His observation mirrors the concerns of some other CIOs who find the technology fascinating but feel they cannot justify the expenditure. It is an unspoken challenge to the telematics industry to prove the benefits in terms of hard dollar ROI and value in attracting or maintaining customers.
Anthony Bosco, CIO of Day & Zimmermann, a global company with annual revenue of $1.3 billion and ranked as one of the largest private companies in America by Forbes, agrees with DeRodes. “We just don’t see how telematics applies to us, or can be of help to us,” he said in the Telematics Journal article.
Considering Day & Zimmermann businesses include: recruitment and staffing; power-plant maintenance and modifications; security services; munitions and defense operations and maintenance; engineering and construction management; and pharmaceutical and biotech quality control, the lost opportunity for the telematics industry is particularly disappointing. Combined, Day & Zimmermann businesses serve over 1,700 customers and more than 60% of Fortune 100 companies.
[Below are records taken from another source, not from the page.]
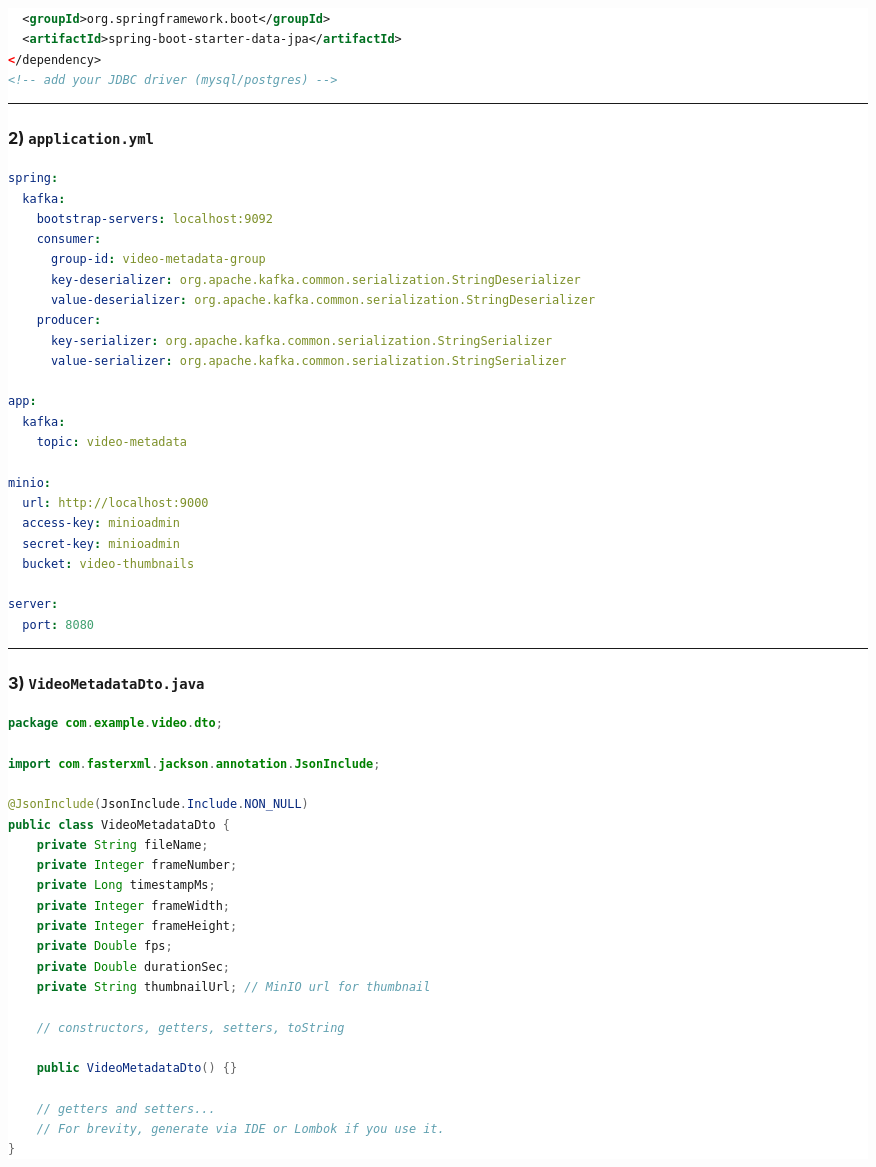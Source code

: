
 ```xml
  <groupId>org.springframework.boot</groupId>
  <artifactId>spring-boot-starter-data-jpa</artifactId>
</dependency>
<!-- add your JDBC driver (mysql/postgres) -->
```

---

### 2) `application.yml`

```yaml
spring:
  kafka:
    bootstrap-servers: localhost:9092
    consumer:
      group-id: video-metadata-group
      key-deserializer: org.apache.kafka.common.serialization.StringDeserializer
      value-deserializer: org.apache.kafka.common.serialization.StringDeserializer
    producer:
      key-serializer: org.apache.kafka.common.serialization.StringSerializer
      value-serializer: org.apache.kafka.common.serialization.StringSerializer

app:
  kafka:
    topic: video-metadata

minio:
  url: http://localhost:9000
  access-key: minioadmin
  secret-key: minioadmin
  bucket: video-thumbnails

server:
  port: 8080
```

---

### 3) `VideoMetadataDto.java`

```java
package com.example.video.dto;

import com.fasterxml.jackson.annotation.JsonInclude;

@JsonInclude(JsonInclude.Include.NON_NULL)
public class VideoMetadataDto {
    private String fileName;
    private Integer frameNumber;
    private Long timestampMs;
    private Integer frameWidth;
    private Integer frameHeight;
    private Double fps;
    private Double durationSec;
    private String thumbnailUrl; // MinIO url for thumbnail

    // constructors, getters, setters, toString

    public VideoMetadataDto() {}

    // getters and setters...
    // For brevity, generate via IDE or Lombok if you use it.
}
```
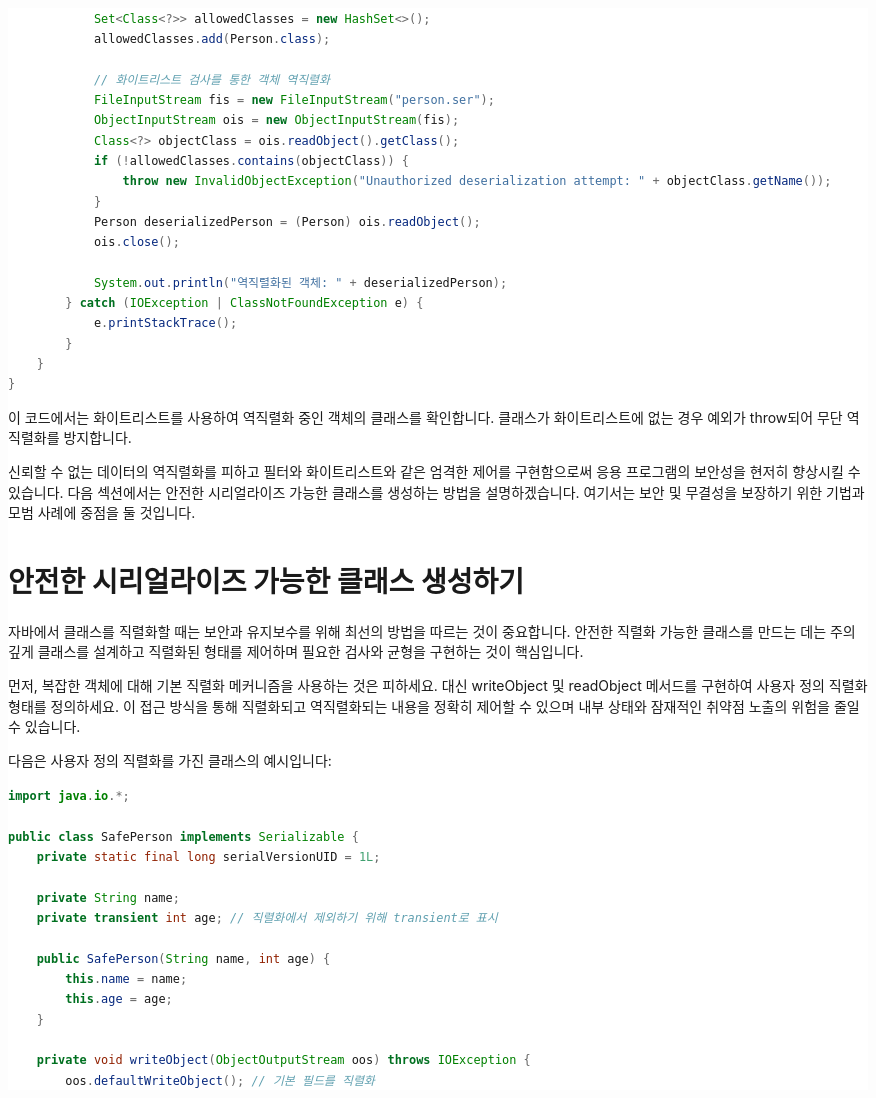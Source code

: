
 ```java
            Set<Class<?>> allowedClasses = new HashSet<>();
            allowedClasses.add(Person.class);

            // 화이트리스트 검사를 통한 객체 역직렬화
            FileInputStream fis = new FileInputStream("person.ser");
            ObjectInputStream ois = new ObjectInputStream(fis);
            Class<?> objectClass = ois.readObject().getClass();
            if (!allowedClasses.contains(objectClass)) {
                throw new InvalidObjectException("Unauthorized deserialization attempt: " + objectClass.getName());
            }
            Person deserializedPerson = (Person) ois.readObject();
            ois.close();

            System.out.println("역직렬화된 객체: " + deserializedPerson);
        } catch (IOException | ClassNotFoundException e) {
            e.printStackTrace();
        }
    }
}
```

이 코드에서는 화이트리스트를 사용하여 역직렬화 중인 객체의 클래스를 확인합니다. 클래스가 화이트리스트에 없는 경우 예외가 throw되어 무단 역직렬화를 방지합니다.

신뢰할 수 없는 데이터의 역직렬화를 피하고 필터와 화이트리스트와 같은 엄격한 제어를 구현함으로써 응용 프로그램의 보안성을 현저히 향상시킬 수 있습니다. 다음 섹션에서는 안전한 시리얼라이즈 가능한 클래스를 생성하는 방법을 설명하겠습니다. 여기서는 보안 및 무결성을 보장하기 위한 기법과 모범 사례에 중점을 둘 것입니다.

# 안전한 시리얼라이즈 가능한 클래스 생성하기



<ins class="adsbygoogle"
     style="display:block"
     data-ad-client="ca-pub-4877378276818686"
     data-ad-slot="1898504329"
     data-ad-format="auto"
     data-full-width-responsive="true"></ins>

<script>
     (adsbygoogle = window.adsbygoogle || []).push({});
</script>

자바에서 클래스를 직렬화할 때는 보안과 유지보수를 위해 최선의 방법을 따르는 것이 중요합니다. 안전한 직렬화 가능한 클래스를 만드는 데는 주의 깊게 클래스를 설계하고 직렬화된 형태를 제어하며 필요한 검사와 균형을 구현하는 것이 핵심입니다.

먼저, 복잡한 객체에 대해 기본 직렬화 메커니즘을 사용하는 것은 피하세요. 대신 writeObject 및 readObject 메서드를 구현하여 사용자 정의 직렬화 형태를 정의하세요. 이 접근 방식을 통해 직렬화되고 역직렬화되는 내용을 정확히 제어할 수 있으며 내부 상태와 잠재적인 취약점 노출의 위험을 줄일 수 있습니다.

다음은 사용자 정의 직렬화를 가진 클래스의 예시입니다:

```java
import java.io.*;

public class SafePerson implements Serializable {
    private static final long serialVersionUID = 1L;

    private String name;
    private transient int age; // 직렬화에서 제외하기 위해 transient로 표시

    public SafePerson(String name, int age) {
        this.name = name;
        this.age = age;
    }

    private void writeObject(ObjectOutputStream oos) throws IOException {
        oos.defaultWriteObject(); // 기본 필드를 직렬화
```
There are other reasons telematics are not being quickly incorporated in enterprise IT budgets. For example, there are no plans to equip Home Depot’s fleet of customer rental trucks and larger shipping trucks with tracking or other telematics devices, according to DeRodes. The reason: “We just don’t have a problem getting customers to return the trucks as promised nor do we have any significant shipping problems,” he said.